You can get information about the exception thrown from the result, if you set bubble: false
:
var result = parser.Parse(...);
var exception = result.TryGetData<Exception>();
Matching Parsers
These parsers help to simplify matching of literal patterns.
Match Pattern Parser
The MatchPatternParser
takes a literal list of values, and attempts to match these against the input sequence. If all input items match, in order, the values will be returned as a list. (some of the below examples take advantage of the fact that a string
is an IEnumerable<char>
to help simplify)
var parser = Match(new char[] { 'a', 'b', 'c', 'd' });
var parser = Match("abcd");
This is functionally equivalent (though faster and more succinct) to a combination of the Rule
and MatchPredicate
parsers:
var parser = Rule(
Match(c => c == 'a'),
Match(c => c == 'b'),
Match(c => c == 'c'),
Match(c => c == 'd')
(a, b, c, d) => new [] { a, b, c, d }
);
Trie Parser
The Trie
parser uses a trie to find the longest match in a list of possible literal sequences.
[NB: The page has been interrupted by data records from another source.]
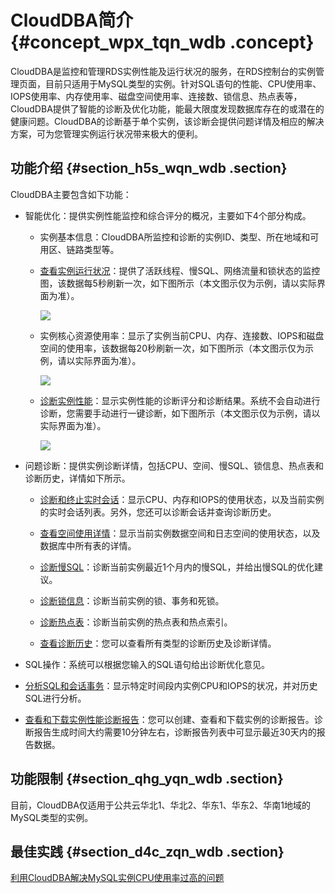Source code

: # CloudDBA简介 {#concept_wpx_tqn_wdb .concept}

CloudDBA是监控和管理RDS实例性能及运行状况的服务，在RDS控制台的实例管理页面，目前只适用于MySQL类型的实例。针对SQL语句的性能、CPU使用率、IOPS使用率、内存使用率、磁盘空间使用率、连接数、锁信息、热点表等，CloudDBA提供了智能的诊断及优化功能，能最大限度发现数据库存在的或潜在的健康问题。CloudDBA的诊断基于单个实例，该诊断会提供问题详情及相应的解决方案，可为您管理实例运行状况带来极大的便利。

## 功能介绍 {#section_h5s_wqn_wdb .section}

CloudDBA主要包含如下功能：

-   智能优化：提供实例性能监控和综合评分的概况，主要如下4个部分构成。

    -   实例基本信息：CloudDBA所监控和诊断的实例ID、类型、所在地域和可用区、链路类型等。

    -   [查看实例运行状况](cn.zh-CN/用户指南/CloudDBA数据库性能优化/智能优化/查看实例运行状况.md#)：提供了活跃线程、慢SQL、网络流量和锁状态的监控图，该数据每5秒刷新一次，如下图所示（本文图示仅为示例，请以实际界面为准）。

        ![](http://static-aliyun-doc.oss-cn-hangzhou.aliyuncs.com/assets/img/7899/3051_zh-CN.png)

    -   实例核心资源使用率：显示了实例当前CPU、内存、连接数、IOPS和磁盘空间的使用率，该数据每20秒刷新一次，如下图所示（本文图示仅为示例，请以实际界面为准）。

        ![](http://static-aliyun-doc.oss-cn-hangzhou.aliyuncs.com/assets/img/7899/3051_zh-CN.png)

    -   [诊断实例性能](cn.zh-CN/用户指南/CloudDBA数据库性能优化/智能优化/诊断实例性能.md#)：显示实例性能的诊断评分和诊断结果。系统不会自动进行诊断，您需要手动进行一键诊断，如下图所示（本文图示仅为示例，请以实际界面为准）。

        ![](http://static-aliyun-doc.oss-cn-hangzhou.aliyuncs.com/assets/img/7899/3053_zh-CN.png)

-   问题诊断：提供实例诊断详情，包括CPU、空间、慢SQL、锁信息、热点表和诊断历史，详情如下所示。

    -   [诊断和终止实时会话](cn.zh-CN/用户指南/CloudDBA数据库性能优化/问题诊断/诊断和终止实时会话.md#)：显示CPU、内存和IOPS的使用状态，以及当前实例的实时会话列表。另外，您还可以诊断会话并查询诊断历史。

    -   [查看空间使用详情](cn.zh-CN/用户指南/CloudDBA数据库性能优化/问题诊断/查看空间使用详情.md#)：显示当前实例数据空间和日志空间的使用状态，以及数据库中所有表的详情。

    -   [诊断慢SQL](cn.zh-CN/用户指南/CloudDBA数据库性能优化/问题诊断/诊断慢SQL.md#)：诊断当前实例最近1个月内的慢SQL，并给出慢SQL的优化建议。

    -   [诊断锁信息](cn.zh-CN/用户指南/CloudDBA数据库性能优化/问题诊断/诊断锁信息.md#)：诊断当前实例的锁、事务和死锁。

    -   [诊断热点表](cn.zh-CN/用户指南/CloudDBA数据库性能优化/问题诊断/诊断热点表.md#)：诊断当前实例的热点表和热点索引。

    -   [查看诊断历史](cn.zh-CN/用户指南/CloudDBA数据库性能优化/问题诊断/查看诊断历史.md#)：您可以查看所有类型的诊断历史及诊断详情。

-   SQL操作：系统可以根据您输入的SQL语句给出诊断优化意见。

-   [分析SQL和会话事务](cn.zh-CN/用户指南/CloudDBA数据库性能优化/分析SQL和会话事务.md#)：显示特定时间段内实例CPU和IOPS的状况，并对历史SQL进行分析。

-   [查看和下载实例性能诊断报告](cn.zh-CN/用户指南/CloudDBA数据库性能优化/查看和下载实例性能诊断报告.md#)：您可以创建、查看和下载实例的诊断报告。诊断报告生成时间大约需要10分钟左右，诊断报告列表中可显示最近30天内的报告数据。


## 功能限制 {#section_qhg_yqn_wdb .section}

目前，CloudDBA仅适用于公共云华北1、华北2、华东1、华东2、华南1地域的MySQL类型的实例。

## 最佳实践 {#section_d4c_zqn_wdb .section}

[利用CloudDBA解决MySQL实例CPU使用率过高的问题](https://help.aliyun.com/document_detail/65233.html)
This is a useful optimization for keyword and operator literals, where individual patterns may have overlapping prefixes. The ParserObjects library provides IReadOnlyTrie<TKey, TResult>
and IInsertableTrie<TKey, TResult>
abstractions for this purpose.
var parser = Trie(trie);
var parser = trie.ToParser();
var parser = Trie(trie => trie.Add(...));
var parser = MatchAny("value", "value2", "value3");
The MatchAny
parser is implemented using the Trie
mechanism internally, and works only on char
input, string
output scenarios.
Transforming parsers
These parsers exist to transform results from one form to another.
Transform Parser
The Transform
parser transforms the output of an inner parser. If the inner parser fails the Transform
parser fails. If the inner parser succeeds, the Transform
parser will return a transformed result.
var parser = Transform(innerParser, r => ...);
var parser = innerParser.Transform(r => ...);
Transform Result Parser
The TransformResult
parser has an opportunity to transform the entire result, including all metadata, and it operates even when the result is a failure result.
var parser = TransformResult(inner, (state, result) => { ... });
Transform Error Parser
The TransformError
parser is implemented by the TransformResult
parser, but the callback only executes when the result is a failure. This is used to transform the result to, for example, provide a better error message.
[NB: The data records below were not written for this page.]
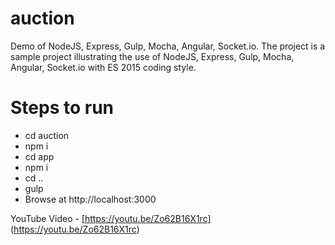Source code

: # auction
Demo of NodeJS, Express, Gulp, Mocha, Angular, Socket.io.
The project is a sample project illustrating the use of NodeJS, Express, Gulp, Mocha, Angular, Socket.io with ES 2015 coding style.

# Steps to run
* cd auction
* npm i
* cd app
* npm i
* cd ..
* gulp
* Browse at http://localhost:3000

YouTube Video - [https://youtu.be/Zo62B16X1rc] (https://youtu.be/Zo62B16X1rc) 

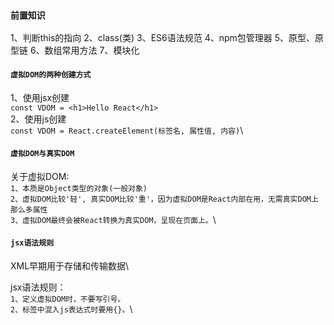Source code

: <!--
 * @Descripttion: 
 * @Author: Gorgio.Liu
 * @version: 
 * @Date: 2023-03-18 09:06:01
 * @LastEditors: Gorgio.Liu
 * @LastEditTime: 2023-03-18 09:58:47
-->
### `前置知识`
1、判断this的指向
2、class(类)
3、ES6语法规范
4、npm包管理器
5、原型、原型链
6、数组常用方法
7、模块化

#### `虚拟DOM的两种创建方式`
1、使用jsx创建\
`const VDOM = <h1>Hello React</h1>`\
2、使用js创建\
`const VDOM = React.createElement(标签名, 属性值, 内容)`\

#### `虚拟DOM与真实DOM`
关于虚拟DOM:\
  `1、本质是Object类型的对象(一般对象)`\
  `2、虚拟DOM比较'轻', 真实DOM比较'重'，因为虚拟DOM是React内部在用，无需真实DOM上那么多属性`\
  `3、虚拟DOM最终会被React转换为真实DOM，呈现在页面上。`\

#### `jsx语法规则`
XML早期用于存储和传输数据\

jsx语法规则：\
  `1、定义虚拟DOM时，不要写引号。`\
  `2、标签中混入js表达式时要用{}。`\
var parser = TransformError(parser, (state, errorResult) => { ... });
Recursive Parsers
These parsers exist to help simplify certain recursion scenarios, especially in parsing equations and mathematical expressions. They are not helpful in all recursion scenarios.
Left Apply Parser
The LeftApplyParser
is a parser for left-associative parsing. The left value is parsed first and the value of it is applied to the right side production rule. The value of the right parser will then be used as the new left value and it will attempt to continue until a right parser does not match. The pseudo-BNF for it is:
self := <self> <right> | <item>
var parser = LeftApply(
itemParser,
left => Rule(
left,
...
)
);
Right Apply Parser
The RightApply
is for right-associative recursion. It is conceptually similar to the LeftApply
parser, but with right-recursion instead. It parses an item and then attempts to parse a separator followed by a recursion to itself. The pseudo-BNF for it is:
self := <item> (<middle> <self>)?
var parser = RightApply(item, middle, (l, m, r) => ...);
This same recursive functionality can be reproduced by a combination of Deferred
, First
, and Rule
:
IParser<char, string> parserCore = null;
var parser = Deferred(() => parserCore);
parserCore = First(
Rule(
item,
middle,
parser,
(l, m, r) => ...
),
item
);
Pratt Parser
The Pratt
parser is an implementation of the Pratt parsing algorithm, which may be particularly helpful with parsing mathematical expressions.
var parser = Pratt(config => { ... });
For detailed information about configuring and using the Pratt
parser, see the Pratt Parser page. It may be simpler to use in many situations than the LeftApply
and RightApply
parsers are.
Referencing Parsers
These parsers exist to help with referencing issues, to help resolve circular dependencies or decide on which parser to use at parse-time.
Create Parser
The Create
parser creates a parser at parse time using information available in the current parse state. Create parser looks similar to the Deferred
parser, though has a few important semantic differences: The create callback takes the ParseState
, and it cannot be used with find/replace operations. The Create parser is expected to create new parser instances at different times, so it is not considered to have “children”. This means that the parser returns by the Create parser will not be visible to Visitors.
var parser = new CreateParser<TInput, TOutput>(state => { ... });
var parser = Create(state => { ... });
Deferred Parser
The Deferred
parser references another parser and resolves the reference at parse time instead of at declaration time. This allows your parser to handle recursion and circular references. The parser returned from the Deferred parser is expected by the system to be the same throughout the entire parse and may be cached after first access. Because the parser returned by Deferred is expected to be static and available at any time after the parser graph is created, the parser can be used with find/replace operations and should correctly work with BNF stringification.
var parser = new DeferredParser<TInput, TOutput>(() => targetParser);
var parser = Deferred(() => targetParser);
Replaceable Parser
The Replaceable
parser references an inner parser and invokes it transparently. However, the replaceable parser allows the inner parser to be replaced in-place without cloning. This is useful in cases where you want to make modifications to the parser tree without creating a whole new tree.
var parser = Replaceable(innerParser);
var parser = innerParser.Replaceable();
If an inner parser is not explicitly specified, the inner parser will be a Fail
parser. These two lines are equivalent:
var parser = Replaceable<TOutput>();
var parser = Replaceable(Fail<TOutput>());
It is extremely helpful to name your replaceable parsers so you can quickly find and replace values by name.